[Stored items from a collection]
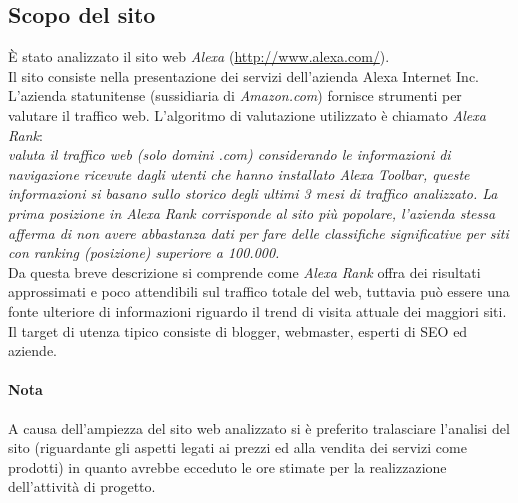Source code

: \subsection{Scopo del sito}\label{scopo}
È stato analizzato il sito web \textit{Alexa} (\url{http://www.alexa.com/}). \\
Il sito consiste nella presentazione dei servizi dell'azienda Alexa Internet Inc. \\
L'azienda statunitense (sussidiaria di \textit{Amazon.com}) fornisce 
strumenti per valutare il traffico web. L'algoritmo di valutazione utilizzato è chiamato \textit{Alexa Rank}: \\
\textit{valuta il traffico web (solo domini .com) considerando le informazioni di navigazione ricevute dagli utenti che 
hanno installato Alexa Toolbar, queste informazioni si basano sullo 
storico degli ultimi 3 mesi di traffico analizzato.
La prima posizione in Alexa Rank corrisponde al sito più popolare, 
l'azienda stessa afferma di non avere abbastanza dati per fare delle classifiche 
significative per siti con ranking (posizione) superiore a 100.000.} \\
Da questa breve descrizione si comprende come \textit{Alexa Rank} offra dei risultati approssimati e poco attendibili sul traffico totale del web, tuttavia può 
essere una fonte ulteriore di informazioni riguardo il trend di visita attuale dei maggiori siti.\\ 
Il target di utenza tipico consiste di blogger, webmaster, esperti di SEO ed
aziende.\\
\paragraph{Nota}
 A causa dell'ampiezza del sito web analizzato si è preferito tralasciare l'analisi  del sito (riguardante gli aspetti
legati ai prezzi ed alla vendita dei servizi come prodotti) in quanto 
avrebbe ecceduto le ore stimate per la realizzazione dell'attività di progetto.
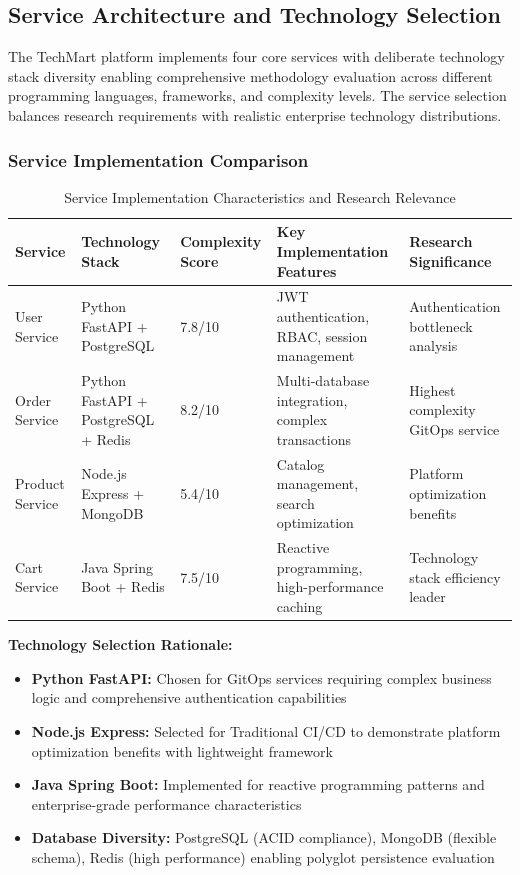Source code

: \subsection{Service Architecture and Technology Selection}

The TechMart platform implements four core services with deliberate technology stack diversity enabling comprehensive methodology evaluation across different programming languages, frameworks, and complexity levels. The service selection balances research requirements with realistic enterprise technology distributions.

\subsubsection{Service Implementation Comparison}

\begin{table}[H]
\centering
\caption{Service Implementation Characteristics and Research Relevance}
\label{tab:service-implementation-comparison}
\begin{tabular}{|p{2.5cm}|p{3cm}|p{2cm}|p{3cm}|p{3.5cm}|}
\hline
\textbf{Service} & \textbf{Technology Stack} & \textbf{Complexity Score} & \textbf{Key Implementation Features} & \textbf{Research Significance} \\
\hline
User Service & Python FastAPI + PostgreSQL & 7.8/10 & JWT authentication, RBAC, session management & Authentication bottleneck analysis \\
\hline
Order Service & Python FastAPI + PostgreSQL + Redis & 8.2/10 & Multi-database integration, complex transactions & Highest complexity GitOps service \\
\hline
Product Service & Node.js Express + MongoDB & 5.4/10 & Catalog management, search optimization & Platform optimization benefits \\
\hline
Cart Service & Java Spring Boot + Redis & 7.5/10 & Reactive programming, high-performance caching & Technology stack efficiency leader \\
\hline
\end{tabular}
\end{table}

\textbf{Technology Selection Rationale:}
\begin{itemize}
\item \textbf{Python FastAPI:} Chosen for GitOps services requiring complex business logic and comprehensive authentication capabilities
\item \textbf{Node.js Express:} Selected for Traditional CI/CD to demonstrate platform optimization benefits with lightweight framework
\item \textbf{Java Spring Boot:} Implemented for reactive programming patterns and enterprise-grade performance characteristics
\item \textbf{Database Diversity:} PostgreSQL (ACID compliance), MongoDB (flexible schema), Redis (high performance) enabling polyglot persistence evaluation
\end{itemize}

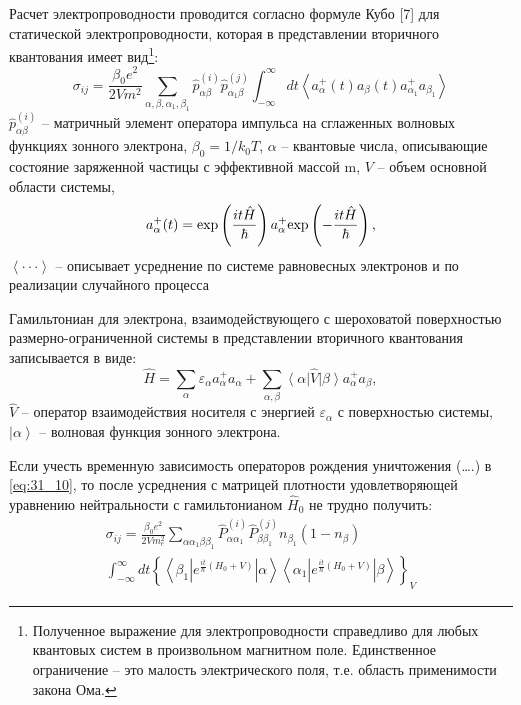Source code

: Расчет электропроводности проводится согласно формуле Кубо \cite{Kubo1957a}[7] для статической электропроводности, которая в представлении вторичного квантования имеет вид\footnote{ Полученное выражение для электропроводности справедливо для любых квантовых систем в произвольном магнитном поле. Единственное ограничение -- это малость электрического поля, т.е. область применимости закона Ома.}:
\begin{equation} \label{eq:31_10}
\sigma _{ij} =\frac{\beta _{0} e^{2} }{2Vm^{2} } \sum _{\alpha ,\beta ,\alpha _{1} ,\beta _{1} }\hat{p}_{\alpha \beta }^{(i)} \hat{p}_{\alpha _{1} \beta }^{(j)} \int _{-\infty }^{\infty }dt\left\langle a_{\alpha }^{+} (t)a_{\beta } (t)a_{\alpha _{1} }^{+} a_{\beta _{1} } \right\rangle
\end{equation} 
$\hat{p}_{\alpha \beta }^{(i)} $ -- матричный элемент оператора импульса на сглаженных волновых функциях зонного электрона, $\beta _{0} =1/k_{0} T$, $\alpha $ -- квантовые числа, описывающие состояние заряженной частицы с эффективной массой m, $V$ -- объем основной области системы,
\[
a_{\alpha }^{+} (t)={\rm exp}\left(\frac{it\hat{H}}{\hbar } \right)a_{\alpha }^{+} {\rm exp}\left(-\frac{it\hat{H}}{\hbar } \right),
\] 
$\left\langle \cdot \cdot \cdot \right\rangle $ -- описывает усреднение по системе равновесных электронов и по реализации случайного процесса

Гамильтониан для электрона, взаимодействующего с шероховатой поверхностью размерно-ограниченной системы в представлении вторичного квантования записывается в виде:
\begin{equation} \label{eq:31_20}
\hat{H}=\sum _{\alpha }\varepsilon _{\alpha } a_{\alpha }^{+} a_{\alpha } +\sum _{\alpha ,\beta }{\left\langle \alpha  \right|} \hat{V}{\left| \beta  \right\rangle} a_{\alpha }^{+} a_{\beta }, 
\end{equation}
$\hat{V}$ -- оператор взаимодействия носителя с энергией $\varepsilon _{\alpha } $ с поверхностью системы, ${\left| \alpha  \right\rangle} $ -- волновая функция зонного электрона.

Если учесть временную зависимость операторов рождения уничтожения (\dots .) в \eqref{eq:31_10}, то после усреднения с матрицей плотности удовлетворяющей уравнению нейтральности с гамильтонианом ${\hat{H}}_0$ не трудно получить:
\begin{multline} \label{eq:31_30}
{\sigma }_{ij}=\frac{{\beta }_0 e^2}{2Vm^2_e}\sum_{\alpha \alpha _1\beta \beta_1}{{\hat{P}}^{\left(i\right)}_{\alpha {\alpha }_1}{\hat{P}}^{\left(j\right)}_{\beta {\beta }_1}n_{{\beta }_1}\left(1-n_{\beta }\right)}\\
\int^{\infty }_{-\infty }{d t {\left\{\left\langle {\beta }_1\left|e^{\frac{it}{\hbar }\left(H_0+V\right)}\right|\alpha \right\rangle \left\langle {\alpha }_1\left|e^{\frac{i t}{\hbar }\left(H_0+V\right)}\right|\beta \right\rangle \right\}}_V}
\end{multline}

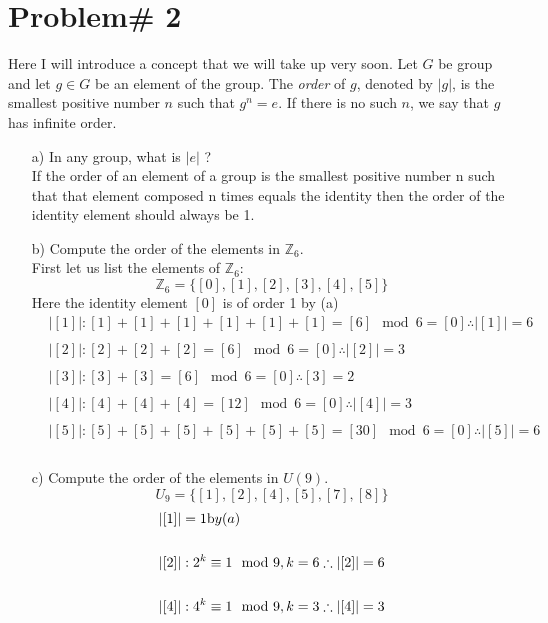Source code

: \documentclass[11pt]{article}
\theoremstyle{definition}  %
\newcommand{\Z}{\mathbb{Z}}
\begin{document}
\section* {Problem# 2}
Here I will introduce a concept that we will take up very soon. Let $G$ be  group and let $g \in G$ be an element of the group. The {\it order} of $g$, denoted by $|g|$,
  is the smallest positive number $n$ such that $g^n = e$. If there is no such $n$, we say that $g$ has infinite order.
  \begin{itemize}
     \item[a)] In any group, what is $|e|$ ?\\
     If the order of an element of a group is the smallest positive number n such that that element composed n times equals the identity then the order of the identity element should always be 1.
     \item[b)] Compute the order of the elements in $\Z_6$.\\
     First let us list the elements of $\Z_6$:
     \[
      \Z_6=\{[0],[1],[2],[3],[4],[5]\}
     \]
     Here the identity element $[0]$ is of order 1 by (a)\\
     \begin{align*}
       &|[1]|:[1]+[1]+[1]+[1]+[1]+[1]=[6]\mod 6=[0]\therefore|[1]|=6\\\\
       &|[2]|:[2]+[2]+[2]=[6]\mod 6=[0]\therefore |[2]|=3\\\\
       &|[3]|:[3]+[3]=[6]\mod 6=[0]\therefore [3]=2\\\\
       &|[4]|:[4]+[4]+[4]=[12]\mod 6=[0]\therefore |[4]|=3\\\\
       &|[5]|:[5]+[5]+[5]+[5]+[5]+[5]=[30]\mod 6=[0]\therefore |[5]|=6\\\\
     \end{align*}
     \item[c)] Compute the order of the elements in $U(9)$.
     \[
       U_9=\{[1],[2],[4],[5],[7],[8]\}
     \]
     \begin{align*}
       &|[1]|=1\text by (a)\\\\
       &|[2]|:2^k\equiv 1 \mod 9, k=6\therefore |[2]|=6\\\\
       &|[4]|:4^k\equiv 1 \mod 9, k=3\therefore |[4]|=3\\\\

\end{align*}
\end{itemize}
\end{document}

### ASSIGNMENT
Copy nothing but the lines from the start of the entries through the line with "Architecture and Technology". Write them out exactly, without pictures.

### RESULT OF THE EXERCISE
Source code

: \subsection{Scopo del sito}\label{scopo}
È stato analizzato il sito web \textit{Alexa} (\url{http://www.alexa.com/}). \\
Il sito consiste nella presentazione dei servizi dell'azienda Alexa Internet Inc. \\
L'azienda statunitense (sussidiaria di \textit{Amazon.com}) fornisce 
strumenti per valutare il traffico web. L'algoritmo di valutazione utilizzato è chiamato \textit{Alexa Rank}: \\
\textit{valuta il traffico web (solo domini .com) considerando le informazioni di navigazione ricevute dagli utenti che 
hanno installato Alexa Toolbar, queste informazioni si basano sullo 
storico degli ultimi 3 mesi di traffico analizzato.
La prima posizione in Alexa Rank corrisponde al sito più popolare, 
l'azienda stessa afferma di non avere abbastanza dati per fare delle classifiche 
significative per siti con ranking (posizione) superiore a 100.000.} \\
Da questa breve descrizione si comprende come \textit{Alexa Rank} offra dei risultati approssimati e poco attendibili sul traffico totale del web, tuttavia può 
essere una fonte ulteriore di informazioni riguardo il trend di visita attuale dei maggiori siti.\\ 
Il target di utenza tipico consiste di blogger, webmaster, esperti di SEO ed
aziende.\\
\paragraph{Nota}
 A causa dell'ampiezza del sito web analizzato si è preferito tralasciare l'analisi  del sito (riguardante gli aspetti
legati ai prezzi ed alla vendita dei servizi come prodotti) in quanto 
avrebbe ecceduto le ore stimate per la realizzazione dell'attività di progetto.
Source code

: \subsection{Service Architecture and Technology Selection}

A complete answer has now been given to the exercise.